Severn Rivers Publishing Awards Plague for 250,000 Copies Sold
This came to me in latter August, 2022. I wasn’t expecting it. But then that’s how Andrew Watts, the CEO of Severn River Publishing, works. He likes to surprise people. And this was in the tradition of the U.S. Navy’s BRAVO ZULU (well done) flaghoist with Andrew tapping his background at the United States Naval Academy which is situated on the banks of the Severn River. He runs a great ship and it’s really nice to be part of it. JJG
2015 September 26
And the Gold goes to…
On September 26, 2015, the Military Writers Society of America (MWSA) held their annual meeting where they voted on the top Military Fiction and Nonfiction authors, researchers and documentary producers. This year they awarded the Gold for Historical Fiction to John J Gobbell for EDGE OF VALOR.
The Military Writers Society of America (MWSA) announced the award of the 2015 Gold Medal – Historical Fiction, to author John J. Gobbell at their annual meeting September 26, 2015 in Phoenix, Arizona. The award was for his latest novel, EDGE OF VALOR published by the United States Naval Institute Press.
Gobbell commented, “Hat’s off to the Military Writer’s Society of America and all the great work they do keeping alive the military spirit of America’s men and women in uniform, past, present, and future, and for maintaining their customs, tradition and accomplishments.”
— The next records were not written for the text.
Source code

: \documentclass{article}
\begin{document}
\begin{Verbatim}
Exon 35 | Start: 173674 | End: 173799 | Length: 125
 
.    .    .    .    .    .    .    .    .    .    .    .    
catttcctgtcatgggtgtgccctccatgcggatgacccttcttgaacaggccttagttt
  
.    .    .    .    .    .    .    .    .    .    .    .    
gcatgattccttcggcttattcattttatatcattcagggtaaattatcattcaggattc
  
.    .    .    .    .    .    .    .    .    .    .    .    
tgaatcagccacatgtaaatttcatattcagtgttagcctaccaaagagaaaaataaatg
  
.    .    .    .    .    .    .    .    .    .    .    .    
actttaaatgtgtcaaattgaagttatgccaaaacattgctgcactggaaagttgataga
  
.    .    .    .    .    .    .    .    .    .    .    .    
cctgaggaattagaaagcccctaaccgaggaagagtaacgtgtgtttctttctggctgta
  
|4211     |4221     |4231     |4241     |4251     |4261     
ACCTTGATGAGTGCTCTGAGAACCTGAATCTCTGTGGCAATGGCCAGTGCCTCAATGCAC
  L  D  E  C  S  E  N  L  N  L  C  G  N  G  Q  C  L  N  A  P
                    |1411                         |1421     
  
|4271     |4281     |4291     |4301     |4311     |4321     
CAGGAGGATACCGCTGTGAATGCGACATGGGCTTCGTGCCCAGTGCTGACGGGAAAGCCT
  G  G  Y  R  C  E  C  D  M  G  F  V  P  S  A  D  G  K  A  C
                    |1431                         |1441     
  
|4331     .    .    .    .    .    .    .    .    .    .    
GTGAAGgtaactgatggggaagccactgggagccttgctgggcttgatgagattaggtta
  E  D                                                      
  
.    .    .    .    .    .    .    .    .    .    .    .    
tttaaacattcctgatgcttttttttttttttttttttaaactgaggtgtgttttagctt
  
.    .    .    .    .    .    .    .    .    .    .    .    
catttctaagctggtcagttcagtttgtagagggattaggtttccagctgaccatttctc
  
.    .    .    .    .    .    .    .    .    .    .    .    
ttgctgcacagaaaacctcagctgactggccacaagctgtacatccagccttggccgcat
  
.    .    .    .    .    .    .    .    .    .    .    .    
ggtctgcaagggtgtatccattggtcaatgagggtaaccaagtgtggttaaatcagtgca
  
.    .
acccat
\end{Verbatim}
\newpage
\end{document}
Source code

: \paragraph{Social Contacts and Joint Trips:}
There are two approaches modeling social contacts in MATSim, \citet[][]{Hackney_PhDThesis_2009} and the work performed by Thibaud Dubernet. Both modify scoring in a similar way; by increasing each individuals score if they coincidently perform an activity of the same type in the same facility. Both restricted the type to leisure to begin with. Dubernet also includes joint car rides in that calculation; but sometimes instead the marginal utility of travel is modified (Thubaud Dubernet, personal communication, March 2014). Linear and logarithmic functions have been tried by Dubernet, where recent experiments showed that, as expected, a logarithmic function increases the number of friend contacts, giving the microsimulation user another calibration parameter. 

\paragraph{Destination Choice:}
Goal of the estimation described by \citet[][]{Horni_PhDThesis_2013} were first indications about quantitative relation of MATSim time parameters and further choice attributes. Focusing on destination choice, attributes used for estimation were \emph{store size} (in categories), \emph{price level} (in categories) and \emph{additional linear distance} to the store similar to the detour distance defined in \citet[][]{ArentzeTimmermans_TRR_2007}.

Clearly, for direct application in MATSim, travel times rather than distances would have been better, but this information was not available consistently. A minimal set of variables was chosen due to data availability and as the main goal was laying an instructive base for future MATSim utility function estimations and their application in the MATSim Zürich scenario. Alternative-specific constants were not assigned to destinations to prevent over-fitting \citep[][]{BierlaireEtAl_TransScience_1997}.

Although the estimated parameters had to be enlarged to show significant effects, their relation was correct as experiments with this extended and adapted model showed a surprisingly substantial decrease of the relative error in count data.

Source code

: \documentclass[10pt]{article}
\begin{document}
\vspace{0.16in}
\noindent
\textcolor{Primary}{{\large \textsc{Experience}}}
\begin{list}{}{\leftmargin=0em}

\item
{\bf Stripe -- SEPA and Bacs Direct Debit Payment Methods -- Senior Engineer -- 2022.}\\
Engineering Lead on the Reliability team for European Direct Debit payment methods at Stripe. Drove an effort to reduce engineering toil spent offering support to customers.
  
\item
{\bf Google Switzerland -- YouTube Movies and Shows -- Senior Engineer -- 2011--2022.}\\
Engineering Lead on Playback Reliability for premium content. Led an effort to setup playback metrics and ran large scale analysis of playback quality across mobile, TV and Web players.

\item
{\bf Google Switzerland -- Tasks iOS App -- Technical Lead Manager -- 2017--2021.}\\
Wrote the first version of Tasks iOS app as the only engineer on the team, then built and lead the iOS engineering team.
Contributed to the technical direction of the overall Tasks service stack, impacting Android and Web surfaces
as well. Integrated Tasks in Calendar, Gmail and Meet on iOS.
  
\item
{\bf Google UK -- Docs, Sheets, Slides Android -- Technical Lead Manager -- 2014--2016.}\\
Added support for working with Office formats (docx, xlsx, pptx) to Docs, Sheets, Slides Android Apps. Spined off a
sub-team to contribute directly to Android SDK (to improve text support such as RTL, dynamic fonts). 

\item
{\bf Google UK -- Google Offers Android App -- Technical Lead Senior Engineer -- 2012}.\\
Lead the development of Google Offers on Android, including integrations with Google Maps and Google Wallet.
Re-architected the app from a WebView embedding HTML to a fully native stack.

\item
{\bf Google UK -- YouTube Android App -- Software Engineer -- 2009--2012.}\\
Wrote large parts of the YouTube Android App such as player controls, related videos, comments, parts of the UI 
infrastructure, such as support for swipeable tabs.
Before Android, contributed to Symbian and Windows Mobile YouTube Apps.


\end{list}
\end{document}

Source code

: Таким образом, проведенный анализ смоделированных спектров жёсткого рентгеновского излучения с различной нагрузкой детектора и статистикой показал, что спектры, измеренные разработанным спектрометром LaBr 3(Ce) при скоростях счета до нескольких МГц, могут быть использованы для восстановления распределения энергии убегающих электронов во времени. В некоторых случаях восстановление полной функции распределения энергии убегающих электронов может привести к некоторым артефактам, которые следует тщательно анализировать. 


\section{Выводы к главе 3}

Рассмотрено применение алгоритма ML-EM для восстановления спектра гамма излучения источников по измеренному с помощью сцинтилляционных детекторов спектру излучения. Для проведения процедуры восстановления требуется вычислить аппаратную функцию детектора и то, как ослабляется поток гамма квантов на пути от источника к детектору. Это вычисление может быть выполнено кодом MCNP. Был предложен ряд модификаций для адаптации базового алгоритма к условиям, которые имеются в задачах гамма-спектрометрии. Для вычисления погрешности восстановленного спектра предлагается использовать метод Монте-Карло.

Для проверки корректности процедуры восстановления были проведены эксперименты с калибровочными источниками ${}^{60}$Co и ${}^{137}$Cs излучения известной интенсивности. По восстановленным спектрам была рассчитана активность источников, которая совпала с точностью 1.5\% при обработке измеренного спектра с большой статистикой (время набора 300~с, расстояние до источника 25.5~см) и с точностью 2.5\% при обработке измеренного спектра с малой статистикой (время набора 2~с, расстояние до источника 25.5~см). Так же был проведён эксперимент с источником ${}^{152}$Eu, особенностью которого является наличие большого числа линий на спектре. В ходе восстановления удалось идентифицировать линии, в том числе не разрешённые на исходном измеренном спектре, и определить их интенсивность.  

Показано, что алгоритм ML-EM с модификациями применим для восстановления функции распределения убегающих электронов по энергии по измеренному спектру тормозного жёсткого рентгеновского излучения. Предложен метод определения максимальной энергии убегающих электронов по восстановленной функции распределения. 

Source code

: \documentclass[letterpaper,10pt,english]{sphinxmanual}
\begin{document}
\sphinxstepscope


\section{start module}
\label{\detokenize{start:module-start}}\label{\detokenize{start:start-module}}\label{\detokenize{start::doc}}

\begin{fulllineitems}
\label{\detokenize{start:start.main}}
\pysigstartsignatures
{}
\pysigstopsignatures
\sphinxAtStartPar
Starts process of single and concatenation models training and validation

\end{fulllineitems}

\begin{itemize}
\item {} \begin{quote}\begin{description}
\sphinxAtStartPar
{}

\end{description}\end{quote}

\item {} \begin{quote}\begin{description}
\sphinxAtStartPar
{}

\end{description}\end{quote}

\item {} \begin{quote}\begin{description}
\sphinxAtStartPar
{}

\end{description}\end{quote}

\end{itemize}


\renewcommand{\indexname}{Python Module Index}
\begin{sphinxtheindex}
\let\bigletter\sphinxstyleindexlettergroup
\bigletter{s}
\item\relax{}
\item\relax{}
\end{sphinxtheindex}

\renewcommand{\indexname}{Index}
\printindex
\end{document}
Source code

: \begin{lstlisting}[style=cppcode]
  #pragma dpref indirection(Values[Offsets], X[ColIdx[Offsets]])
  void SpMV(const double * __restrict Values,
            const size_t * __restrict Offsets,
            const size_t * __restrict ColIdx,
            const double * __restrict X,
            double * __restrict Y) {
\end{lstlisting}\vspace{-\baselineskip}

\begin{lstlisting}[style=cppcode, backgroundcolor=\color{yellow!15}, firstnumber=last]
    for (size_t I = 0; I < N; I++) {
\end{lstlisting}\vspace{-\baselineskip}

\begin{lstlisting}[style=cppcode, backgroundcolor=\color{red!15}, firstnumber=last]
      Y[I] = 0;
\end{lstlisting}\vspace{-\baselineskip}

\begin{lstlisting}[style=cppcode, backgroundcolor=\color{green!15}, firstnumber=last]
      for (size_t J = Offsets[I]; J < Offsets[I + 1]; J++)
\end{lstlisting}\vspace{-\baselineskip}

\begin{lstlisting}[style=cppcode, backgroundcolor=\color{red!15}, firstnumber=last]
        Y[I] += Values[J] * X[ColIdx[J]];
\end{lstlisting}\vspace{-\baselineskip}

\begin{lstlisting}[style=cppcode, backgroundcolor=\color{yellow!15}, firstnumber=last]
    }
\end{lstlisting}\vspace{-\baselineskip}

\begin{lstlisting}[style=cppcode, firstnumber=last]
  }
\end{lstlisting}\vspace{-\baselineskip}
EDGE OF VALOR is the fifth novel in the Todd Ingram stand-alone series of historical thrillers about the U.S. Navy in World War II’s Pacific Theater. The series begins with THE LAST LIEUTENANT and the siege of Corregidor in 1942. Next was A CODE FOR TOMORROW with Ingram involved in the naval battles of Guadalcanal in latter 1942. With WHEN DUTY WHISPERS LOW, Ingram finds himself drawn into the naval battles in the upper Solomons and the 1943 shoot-down of Japanese Admiral Isorku Yamamoto. The fourth in the series, THE NEPTUNE STRATEGY, features Ingram as a destroyer skipper in mid-1944 when he’s captured by a Japanese submarine en-route to the German submarine pens in L’Orient, France.
EDGE OF VALOR Ingram back aboard destroyers at the Pacific War’s end when he learns, as so few have, that winning the peace is sometimes as precarious as winning the war. He’s drawn off his destroyer to help negotiate terms of the surrender agreement with Japanese emissaries in Manila with General Douglas MacArthur’s staff. Next, he’s sent to the Soviet Union’s newest conquest, Sakhalin Island, just twenty miles north of Japan’s home islands where he sees first-hand the build-up of Generalissimo Josef Stalin’s massive military force fully intending to attack Hokkaido. After that, Ingram is a proud witness to the September 2, 1945 Surrender Ceremony aboard the USS Missouri (BB 63). Here, he realizes it was not just a military victory that won the war but a major diplomatic success that cemented the peace.
Said Gobbell, “THE EDGE OF VALOR is not just a work of fiction glamorizing war. It’s a factual account of what went on during the period from the cease fire up to the surrender ceremony and how the allies kept a steady hand while many Japanese military and diplomatic leaders committed suicide or in the extreme, revolted and tried to assassinate Emperor Hirohito. This was made all the more complicated by the Soviet Union, previously neutral to the Japanese during the war, attacking Japanese troops in China on the day of the Nagasaki bomb. This was a precursor by Stalin to grab territory of Japan’s Home Islands. For these reasons, EDGE OF VALOR should be a strong educational reference for not only history buffs but for youngsters who know little of the period.”